▶ [Exercise objective]:
Counting only lines that contain the string "Teoremas", how many are there in the data? Say the number alone.

**** Data for this exercise ****

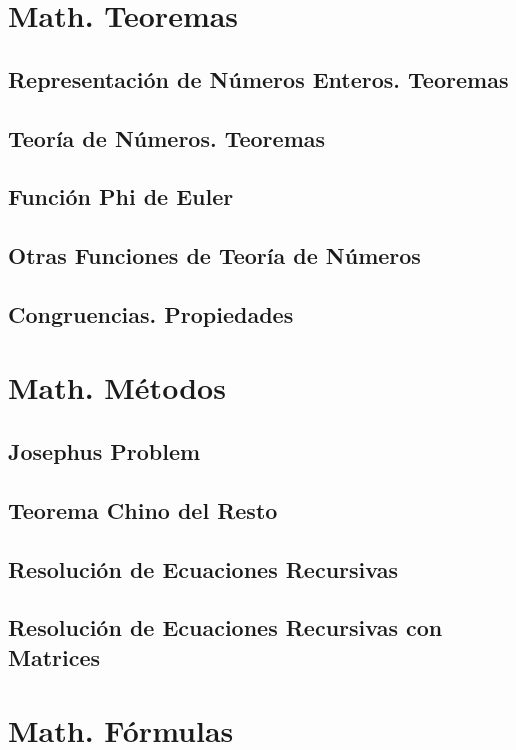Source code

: \section{Math. Teoremas}
	\subsection{Representaci\'on de N\'umeros Enteros. Teoremas}
				
	\subsection{Teor\'ia de N\'umeros. Teoremas}
					
	\subsection{Funci\'on Phi de Euler}
				
	\subsection{Otras Funciones de Teor\'ia de N\'umeros}
		
	\subsection{Congruencias. Propiedades}
		
	
\section{Math. M\'etodos}
	\subsection{Josephus Problem}
		
	\subsection{Teorema Chino del Resto}
		
	\subsection{Resoluci\'on de Ecuaciones Recursivas}
		
	\subsection{Resoluci\'on de Ecuaciones Recursivas con Matrices}
		
	
		
\section{Math. F\'ormulas}
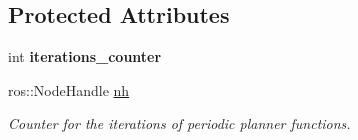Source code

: \subsection*{Protected Attributes}
\begin{DoxyCompactItemize}
\item 
int {\bfseries iterations\+\_\+counter}\hypertarget{classPlanner_a99b577203757a2466e8a3424c28d3449}{}\label{classPlanner_a99b577203757a2466e8a3424c28d3449}

\item 
ros\+::\+Node\+Handle \hyperlink{classPlanner_a9714d036f444a07ce90be8d135b9a40c}{nh}\hypertarget{classPlanner_a9714d036f444a07ce90be8d135b9a40c}{}\label{classPlanner_a9714d036f444a07ce90be8d135b9a40c}

\begin{DoxyCompactList}\small\item\em Counter for the iterations of periodic planner functions. \end{DoxyCompactList}\end{DoxyCompactItemize}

****

▶ [Written response]:
3